At the start of 2011 a number of things are happening in the market, and particularly the UK, that mean Cloud Computing is at an important inflection point. The Cloud is about to become a mainstream approach to be considered not just by CIOs, IT departments of larger companies and the tech savvy early adopters, but for the average business woman and man in the street too. They are on the receiving end of some significant new marketing of the Cloud topic, but as usual with our IT industry, we are too steeped in our own jargon and hype, and that makes us lousy at getting the message across in business terms. Let me try and explain.

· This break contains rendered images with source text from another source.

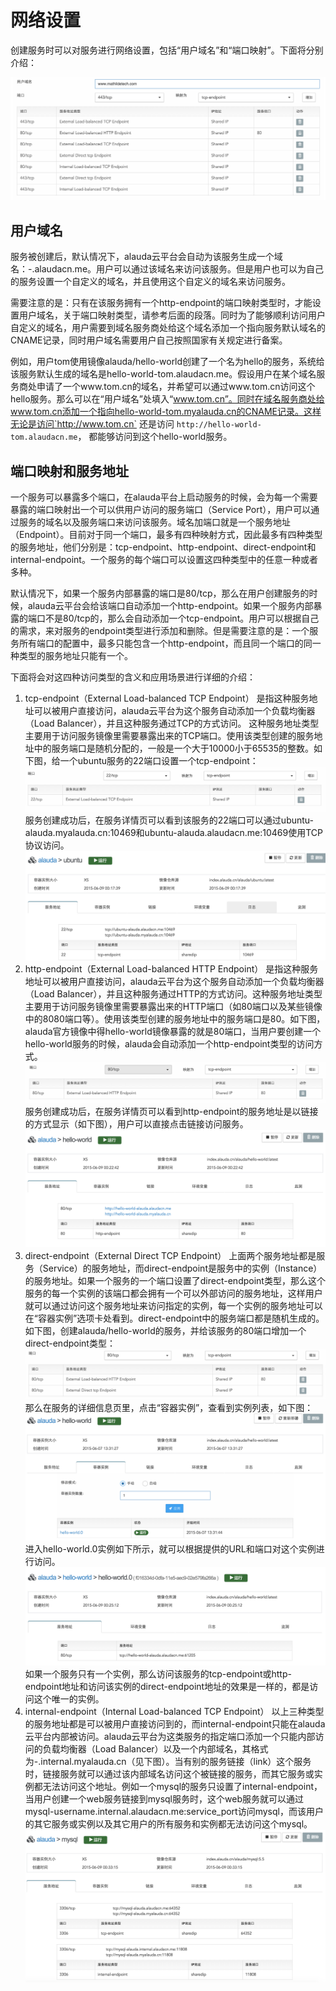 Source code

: # 网络设置

创建服务时可以对服务进行网络设置，包括“用户域名”和“端口映射”。下面将分别介绍：

![](../../images/feature/service/network-1.png)

## 用户域名

服务被创建后，默认情况下，alauda云平台会自动为该服务生成一个域名：<servicename>-<username>.alaudacn.me。用户可以通过该域名来访问该服务。但是用户也可以为自己的服务设置一个自定义的域名，并且使用这个自定义的域名来访问服务。

需要注意的是：只有在该服务拥有一个http-endpoint的端口映射类型时，才能设置用户域名，关于端口映射类型，请参考后面的段落。同时为了能够顺利访问用户自定义的域名，用户需要到域名服务商处给这个域名添加一个指向服务默认域名的CNAME记录，同时用户域名需要用户自己按照国家有关规定进行备案。

例如，用户tom使用镜像alauda/hello-world创建了一个名为hello的服务，系统给该服务默认生成的域名是hello-world-tom.alaudacn.me。假设用户在某个域名服务商处申请了一个www.tom.cn的域名，并希望可以通过www.tom.cn访问这个hello服务。那么可以在“用户域名”处填入“www.tom.cn”。同时在域名服务商处给www.tom.cn添加一个指向hello-world-tom.myalauda.cn的CNAME记录。这样无论是访问`http://www.tom.cn` 还是访问 `http://hello-world-tom.alaudacn.me`， 都能够访问到这个hello-world服务。

## 端口映射和服务地址

一个服务可以暴露多个端口，在alauda平台上启动服务的时候，会为每一个需要暴露的端口映射出一个可以供用户访问的服务端口（Service Port），用户可以通过服务的域名以及服务端口来访问该服务。域名加端口就是一个服务地址（Endpoint）。目前对于同一个端口，最多有四种映射方式，因此最多有四种类型的服务地址，他们分别是：tcp-endpoint、http-endpoint、direct-endpoint和internal-endpoint。一个服务的每个端口可以设置这四种类型中的任意一种或者多种。

默认情况下，如果一个服务内部暴露的端口是80/tcp，那么在用户创建服务的时候，alauda云平台会给该端口自动添加一个http-endpoint。如果一个服务内部暴露的端口不是80/tcp的，那么会自动添加一个tcp-endpoint。用户可以根据自己的需求，来对服务的endpoint类型进行添加和删除。但是需要注意的是：一个服务所有端口的配置中，最多只能包含一个http-endpoint，而且同一个端口的同一种类型的服务地址只能有一个。

下面将会对这四种访问类型的含义和应用场景进行详细的介绍：

1. tcp-endpoint（External Load-balanced TCP Endpoint）
   是指这种服务地址可以被用户直接访问，alauda云平台为这个服务自动添加一个负载均衡器（Load Balancer），并且这种服务通过TCP的方式访问。 这种服务地址类型主要用于访问服务镜像里需要暴露出来的TCP端口。使用该类型创建的服务地址中的服务端口是随机分配的，一般是一个大于10000小于65535的整数。如下图，给一个ubuntu服务的22端口设置一个tcp-endpoint：
   ![](../../images/feature/service/network-2.png)
   服务创建成功后，在服务详情页可以看到该服务的22端口可以通过ubuntu-alauda.myalauda.cn:10469和ubuntu-alauda.alaudacn.me:10469使用TCP协议访问。
   ![](../../images/feature/service/network-3.png)
2. http-endpoint（External Load-balanced HTTP Endpoint）
   是指这种服务地址可以被用户直接访问，alauda云平台为这个服务自动添加一个负载均衡器（Load Balancer），并且这种服务通过HTTP的方式访问。这种服务地址类型主要用于访问服务镜像里需要暴露出来的HTTP端口（如80端口以及某些镜像中的8080端口等）。使用该类型创建的服务地址中的服务端口是80。如下图，alauda官方镜像中得hello-world镜像暴露的就是80端口，当用户要创建一个hello-world服务的时候，alauda会自动添加一个http-endpoint类型的访问方式。
   ![](../../images/feature/service/network-4.png)
   服务创建成功后，在服务详情页可以看到http-endpoint的服务地址是以链接的方式显示（如下图），用户可以直接点击链接访问服务。
   ![](../../images/feature/service/network-5.png)
3. direct-endpoint（External Direct TCP Endpoint）
   上面两个服务地址都是服务（Service）的服务地址，而direct-endpoint是服务中的实例（Instance）的服务地址。如果一个服务的一个端口设置了direct-endpoint类型，那么这个服务的每一个实例的该端口都会拥有一个可以外部访问的服务地址，这样用户就可以通过访问这个服务地址来访问指定的实例，每一个实例的服务地址可以在“容器实例”选项卡处看到。direct-endpoint中的服务端口都是随机生成的。
   如下图，创建alauda/hello-world的服务，并给该服务的80端口增加一个direct-endpoint类型：
   ![](../../images/feature/service/network-6.png)
   那么在服务的详细信息页里，点击“容器实例”，查看到实例列表，如下图：
   ![](../../images/feature/service/network-7.png)
   进入hello-world.0实例如下所示，就可以根据提供的URL和端口对这个实例进行访问。
   ![](../../images/feature/service/network-8.png)
   如果一个服务只有一个实例，那么访问该服务的tcp-endpoint或http-endpoint地址和访问该实例的direct-endpoint地址的效果是一样的，都是访问这个唯一的实例。
4. internal-endpoint（Internal Load-balanced TCP Endpoint）
   以上三种类型的服务地址都是可以被用户直接访问到的，而internal-endpoint只能在alauda云平台内部被访问。alauda云平台为这类服务的指定端口添加一个只能内部访问的负载均衡器（Load Balancer）以及一个内部域名，其格式为<servicename>-<username>.internal.myalauda.cn（见下图）。当有别的服务链接（link）这个服务时，链接服务就可以通过该内部域名访问这个被链接的服务，而其它服务或实例都无法访问这个地址。例如一个mysql的服务只设置了internal-endpoint，当用户创建一个web服务链接到mysql服务时，这个web服务就可以通过mysql-username.internal.alaudacn.me:service_port访问mysql，而该用户的其它服务或实例以及其它用户的所有服务和实例都无法访问这个mysql。
   ![](../../images/feature/service/network-9.png)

The first significant thing is that 2 weeks ago Sage, the UK’s biggest software supplier to accountancy and small businesses, finally released their first real online accounting solution. It looks like a proper SaaS/Cloud offering, unlike the hosted Online 50 product sold through a few resellers from 6 years ago, or their previous failed attempt of SageLive in 2009. I would argue that because of Sage’s market acceptance in the SMB sector, their Cloud offering marks a significant milestone in getting online, Software as a Service solutions accepted by mainstream businesses and practices in the UK.
The
new Sage One product, developed from scratch using Ruby on Rails technology, is positioned below the rest of their on premise software range , and is aimed at very small businesses. It looks like they don’t want to disrupt their existing licence and support revenues, although they are talking about moving other products in to the Cloud within 2 years. I would argue this product looks good, but their move to the Cloud is too little too late here in the UK where there are already well over 50 SaaS business and accounting players in the market. However, all the competitors I’ve spoken to agree Sage’s endorsement of the Cloud helps the whole sector.
The second point struck me when I was walking out of London Underground’s Bank station in the city last week. Every tunnel and exit was plastered wall to wall with adverts for Microsoft’s Cloud Power. If you attended the
Business Cloud Summit, looked at any technology publication recently, or
checked out YouTube you will have seen the new campaign, which I understand was put together by the Deutsch agency. I don’t have a problem with Microsoft spending big on this kind of advertising to promote name recognition. Business people coming out of Bank station to the city’s financial institutions will be left in no doubt that this Cloud stuff must be important, but I don’t think many of them will be able to fathom what it’s for. The campaign’s great for promoting the Cloud term though.
The third thing has just been highlighted here on BusinessCloud9 in the article
The Practical Cloud: Salesforce.com’s SuperBowl touchdown. As that piece quite rightly says, Salesforce had the opportunity to make as significant an impact as Apple’s famous Macintosh commercial did back in 1984. They’ve used cool animation and the even cooler Will.I.Am to explain their approach to Cloud collaboration with the excellent
Chatter product. That sounds great until you
watch the adverts. A 30 second Superbowl slot costs around $3m. They’ve spent getting on for $7m on a campaign which looks like they never tested it on the target market. I’m an insider and Cloud collaboration evangelist and the message wasn’t particularly clear to me. I can’t figure out what they were trying to say to the average Superbowl viewer, although it’s another push for name recognition of the Cloud topic within the general populace. Touchdown? – what a wasted opportunity!
Lastly, I tried to put myself in the shoes of the average business person who wants to find out what the Cloud can do for them. What do you get if you Google the definition of Cloud Computing? Today I got 3 paid for entries from
HP,
Microsoft and
IBM followed by
Wikipedia’s entry and then probably 25 further definitions and explanations. Those big company entries were definitely the most confusing. Go look at those 3 landing pages and you’ll see they are trying to address multiple audiences with multiple messages. The Wikipedia entry was fine, and there was a certain consistency in a number of the other definitions, splitting Cloud Computing in to Software (as a Service), Platforms and Infrastructure. Now for this kind new innovation it is inevitable that the industry can’t agree on a precise definition, and actually that’s not that important either.
I see two main problems. The first is that every solution provider’s marketing department is jumping on the Cloud bandwagon and positioning whatever they’ve got as Cloud. That’s something we just have to live with whilst helping people pick out the good from the bad. The second is the age old problem of us providers talking technology and jargon when we should be talking business benefits. It’s always been this way. We’ve confused business people with our explanations of mainframes, minicomputers, distributed PCs, client/server and outsourcing, so why should the Cloud be any different? Well let’s try. There are some great messages hidden in all of this marketing, but above all else, at this inflection point, we need clarity on what the Cloud can do for business.